Il discorso di Benedetto XVI sull'aborto
Per difendere la comune umanità
di LUCETTA SCARAFFIA
Il discorso di Benedetto XVI ai membri dell'Accademia per la vita non ha la caratteristica di un ragionamento interno - rivolto cioè a una istituzione pontificia i cui membri condividono per definizione il pensiero del Papa - e neppure di una sacrosanta ma generica affermazione del valore della vita in generale, come ideale da coltivare e difendere. È invece un concreto e circostanziato appello rivolto a tutti; in particolare in occidente, dove l'aborto è considerato un diritto e un segno di modernità che dovrebbe garantire la presenza e la libertà delle donne nelle società democratiche.
Il Papa infatti parla soprattutto alle donne, in particolare a quante hanno abortito, e parla di quel disagio tanto spesso celato, di quella sofferenza segreta che costituisce la sindrome post-abortiva. E la riconosce e la interpreta non dal punto di vista psicologico - senza evocare per queste donne sofferenti l'assistenza medica, ridotta magari a qualche antidepressivo - ma con il coraggio di nominare l'innominabile in una società secolarizzata come la nostra: la voce della coscienza. Definita secondo la tradizione cattolica non come un effetto di condizionamenti esterni o emozioni interne come molti preferiscono credere, ma proprio come voce che illumina l'essere umano sul bene e sul male, e quindi prova evidente del legame di ogni creatura con Dio.
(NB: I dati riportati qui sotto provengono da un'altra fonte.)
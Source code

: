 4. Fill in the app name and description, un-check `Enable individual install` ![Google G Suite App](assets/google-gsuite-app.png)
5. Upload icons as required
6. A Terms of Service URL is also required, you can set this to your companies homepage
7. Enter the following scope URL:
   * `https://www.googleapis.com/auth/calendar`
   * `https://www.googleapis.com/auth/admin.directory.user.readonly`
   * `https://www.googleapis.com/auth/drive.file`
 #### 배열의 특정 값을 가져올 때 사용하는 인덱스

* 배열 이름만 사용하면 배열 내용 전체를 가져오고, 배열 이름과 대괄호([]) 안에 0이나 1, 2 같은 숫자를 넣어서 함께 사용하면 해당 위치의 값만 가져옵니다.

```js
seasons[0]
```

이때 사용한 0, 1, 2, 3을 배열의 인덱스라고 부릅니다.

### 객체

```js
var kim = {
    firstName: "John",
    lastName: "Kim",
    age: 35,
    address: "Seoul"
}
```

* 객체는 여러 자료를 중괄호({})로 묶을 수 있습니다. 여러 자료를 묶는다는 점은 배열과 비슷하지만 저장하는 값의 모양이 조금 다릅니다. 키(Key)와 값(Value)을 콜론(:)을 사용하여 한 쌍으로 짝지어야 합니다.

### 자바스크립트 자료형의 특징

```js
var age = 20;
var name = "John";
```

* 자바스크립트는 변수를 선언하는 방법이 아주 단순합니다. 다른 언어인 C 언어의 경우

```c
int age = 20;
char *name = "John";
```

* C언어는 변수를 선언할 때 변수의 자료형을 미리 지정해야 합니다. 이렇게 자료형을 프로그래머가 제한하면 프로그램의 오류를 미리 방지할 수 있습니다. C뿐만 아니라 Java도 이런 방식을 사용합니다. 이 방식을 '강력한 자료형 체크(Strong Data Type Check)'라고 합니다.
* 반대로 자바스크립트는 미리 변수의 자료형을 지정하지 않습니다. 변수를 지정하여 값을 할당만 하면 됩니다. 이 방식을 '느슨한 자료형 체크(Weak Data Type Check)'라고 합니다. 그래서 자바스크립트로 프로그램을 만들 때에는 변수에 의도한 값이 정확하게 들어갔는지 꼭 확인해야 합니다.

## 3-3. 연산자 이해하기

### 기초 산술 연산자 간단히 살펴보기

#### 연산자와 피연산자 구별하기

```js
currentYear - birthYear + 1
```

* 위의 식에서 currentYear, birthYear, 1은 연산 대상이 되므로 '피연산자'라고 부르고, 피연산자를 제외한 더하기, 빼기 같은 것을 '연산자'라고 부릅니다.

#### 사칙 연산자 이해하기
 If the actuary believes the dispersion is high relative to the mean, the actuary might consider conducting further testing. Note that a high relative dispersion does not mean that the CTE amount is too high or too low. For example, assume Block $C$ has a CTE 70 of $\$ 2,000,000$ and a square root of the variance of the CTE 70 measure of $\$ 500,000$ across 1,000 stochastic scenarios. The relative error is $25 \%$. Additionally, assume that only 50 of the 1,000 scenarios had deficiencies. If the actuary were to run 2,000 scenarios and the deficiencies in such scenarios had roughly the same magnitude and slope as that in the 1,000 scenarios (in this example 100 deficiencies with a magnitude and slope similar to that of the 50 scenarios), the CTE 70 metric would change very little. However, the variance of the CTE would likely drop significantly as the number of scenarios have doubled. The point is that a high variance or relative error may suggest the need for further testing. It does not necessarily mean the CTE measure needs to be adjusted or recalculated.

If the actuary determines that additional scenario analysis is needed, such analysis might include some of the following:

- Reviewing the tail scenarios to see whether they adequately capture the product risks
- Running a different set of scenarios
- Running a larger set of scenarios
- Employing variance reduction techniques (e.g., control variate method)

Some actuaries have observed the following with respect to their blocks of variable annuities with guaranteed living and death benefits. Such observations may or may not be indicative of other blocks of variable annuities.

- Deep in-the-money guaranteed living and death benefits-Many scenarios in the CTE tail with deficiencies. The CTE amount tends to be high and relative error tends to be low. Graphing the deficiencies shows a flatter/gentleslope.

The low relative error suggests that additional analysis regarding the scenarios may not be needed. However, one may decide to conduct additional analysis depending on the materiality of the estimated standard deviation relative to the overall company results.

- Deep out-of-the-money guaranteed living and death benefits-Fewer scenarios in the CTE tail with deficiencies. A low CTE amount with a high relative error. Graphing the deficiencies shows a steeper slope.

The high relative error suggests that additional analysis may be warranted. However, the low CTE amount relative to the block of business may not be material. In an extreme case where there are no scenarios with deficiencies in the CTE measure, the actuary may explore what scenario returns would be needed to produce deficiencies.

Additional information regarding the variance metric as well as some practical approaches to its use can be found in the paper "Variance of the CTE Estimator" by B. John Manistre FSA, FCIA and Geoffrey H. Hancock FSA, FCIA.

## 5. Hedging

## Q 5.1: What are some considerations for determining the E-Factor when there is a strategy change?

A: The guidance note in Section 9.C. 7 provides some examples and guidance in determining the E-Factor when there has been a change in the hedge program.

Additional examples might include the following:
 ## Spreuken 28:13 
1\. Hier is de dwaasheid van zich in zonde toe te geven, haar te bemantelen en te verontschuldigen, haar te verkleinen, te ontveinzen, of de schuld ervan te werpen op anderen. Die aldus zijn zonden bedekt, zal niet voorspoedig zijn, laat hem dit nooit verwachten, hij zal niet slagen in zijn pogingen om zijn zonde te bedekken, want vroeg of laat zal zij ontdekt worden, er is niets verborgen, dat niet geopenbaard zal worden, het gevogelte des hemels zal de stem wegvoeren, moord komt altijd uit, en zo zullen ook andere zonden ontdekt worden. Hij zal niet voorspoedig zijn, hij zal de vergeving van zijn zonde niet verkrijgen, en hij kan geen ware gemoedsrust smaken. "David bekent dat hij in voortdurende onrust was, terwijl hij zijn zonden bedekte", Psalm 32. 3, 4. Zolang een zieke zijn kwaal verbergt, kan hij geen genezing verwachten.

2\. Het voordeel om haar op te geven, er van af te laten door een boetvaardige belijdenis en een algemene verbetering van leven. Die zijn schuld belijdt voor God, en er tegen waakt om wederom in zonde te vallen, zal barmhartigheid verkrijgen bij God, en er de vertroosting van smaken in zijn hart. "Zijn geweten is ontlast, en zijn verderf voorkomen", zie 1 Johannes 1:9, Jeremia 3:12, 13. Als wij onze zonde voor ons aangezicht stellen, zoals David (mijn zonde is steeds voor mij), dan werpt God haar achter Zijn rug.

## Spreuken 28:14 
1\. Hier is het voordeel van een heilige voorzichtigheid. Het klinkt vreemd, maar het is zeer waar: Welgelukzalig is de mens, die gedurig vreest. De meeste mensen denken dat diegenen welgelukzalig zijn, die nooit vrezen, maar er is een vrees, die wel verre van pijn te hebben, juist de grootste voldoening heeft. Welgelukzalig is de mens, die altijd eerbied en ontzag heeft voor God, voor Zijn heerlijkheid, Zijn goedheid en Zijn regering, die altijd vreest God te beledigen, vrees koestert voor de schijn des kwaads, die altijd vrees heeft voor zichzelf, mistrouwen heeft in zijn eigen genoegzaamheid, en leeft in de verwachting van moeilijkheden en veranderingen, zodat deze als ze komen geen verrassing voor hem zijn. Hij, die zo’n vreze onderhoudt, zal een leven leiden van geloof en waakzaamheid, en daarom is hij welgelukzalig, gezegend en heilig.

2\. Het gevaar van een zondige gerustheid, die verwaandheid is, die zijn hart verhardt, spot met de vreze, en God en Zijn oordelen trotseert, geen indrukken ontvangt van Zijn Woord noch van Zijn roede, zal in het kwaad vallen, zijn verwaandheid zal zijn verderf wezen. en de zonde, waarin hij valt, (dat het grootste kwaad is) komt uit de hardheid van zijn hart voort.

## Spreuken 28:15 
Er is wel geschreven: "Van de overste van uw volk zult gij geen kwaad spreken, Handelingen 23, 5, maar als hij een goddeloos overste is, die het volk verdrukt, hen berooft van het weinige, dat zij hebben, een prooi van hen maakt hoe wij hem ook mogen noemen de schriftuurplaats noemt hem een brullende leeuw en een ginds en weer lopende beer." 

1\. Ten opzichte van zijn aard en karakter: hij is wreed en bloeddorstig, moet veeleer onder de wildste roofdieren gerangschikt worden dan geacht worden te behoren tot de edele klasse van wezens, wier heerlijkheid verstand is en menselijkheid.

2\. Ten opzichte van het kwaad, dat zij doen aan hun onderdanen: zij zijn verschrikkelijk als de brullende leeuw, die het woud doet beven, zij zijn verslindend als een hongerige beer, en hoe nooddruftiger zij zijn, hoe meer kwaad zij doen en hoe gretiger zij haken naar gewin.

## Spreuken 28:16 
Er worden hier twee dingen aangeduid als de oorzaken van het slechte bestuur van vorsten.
Da una parte, una società che vuole fondare il diritto di cittadinanza delle donne sulla cancellazione di un nuovo essere umano; dall'altra, un Papa che ha il coraggio semplice e chiaro di ricordare che dentro ciascuno di noi c'è una voce che parla chiaramente, e che è difficile, anzi impossibile, farla tacere. Anche, se non soprattutto, quando l'aborto viene realizzato per "ragioni mediche", che buone non sono mai se vogliono cancellare la sofferenza cancellando la persona che soffre. E il Papa lo dice con chiarezza proprio nel momento in cui ricorda che solo all'interno della Chiesa le donne che hanno abortito possono trovare il perdono, e quindi la pace interiore.
La voce della coscienza - insiste Benedetto XVI - parla a tutti, non solo ai credenti, ed è una voce insopprimibile, anche se non la si vuole ascoltare perché la legalizzazione dell'aborto è all'origine di profonde modificazioni socio-culturali, identificate positivamente e acriticamente come aspetti di modernizzazione: non solo il posto delle donne nella società, ma anche le rappresentazioni della famiglia, le relazioni fra i generi, le modalità della vita sessuale e dell'affettività.
Ma chi osserva la trasformazione che ha segnato la legalizzazione dell'aborto nelle nostre società con occhio scientifico e onesto - come il sociologo francese Luc Boltanski (La condition fatale. Une sociologie de l'engendrement et de l'avortement, Paris, Gallimard, 2004) e pochissimi altri studiosi, dato il peso ideologico che opprime questo tema - si rende conto che con la legalizzazione dell'aborto viene riaperta la questione dell'appartenenza all'umanità. Questa avrebbe dovuto essere assicurata a tutti, e una volta per tutte, dalla Dichiarazione dei diritti dell'uomo del 1948: scritta per impedire che si ripetessero gli orrori del nazismo, sistema che aveva negato a molte persone la dignità di appartenenza al genere umano.
Oggi, invece, siamo di nuovo a discutere sulla possibilità di escludere dei potenziali esseri umani dal diritto di vivere: secondo Boltanski, la situazione attuale somiglia infatti a quella di duemila anni fa, quando venne messo in questione dal cristianesimo nascente il carattere inevitabile e naturale della schiavitù, cioè dell'esistenza di esseri con uno statuto di umanità ineguale.
Si è così riaperta la questione antropologica a proposito dei diritti del feto - considerato un essere incerto sospeso fra esistenza e inesistenza - e questo ci costringe a riconoscere il carattere paradossale e, quindi, eminentemente fragile, della nostra idea di umanità, nella contraddizione che ci vede al tempo stesso esseri perfettamente rimpiazzabili ed esseri assolutamente singolari.
La preconferma da parte di Dio, che istituisce una parentela divina fra gli esseri umani, è l'unica condizione che accetta ogni nuovo concepito, attribuendogli uguale valore. Su questo concetto riposa l'idea, egualitaria, di comune umanità.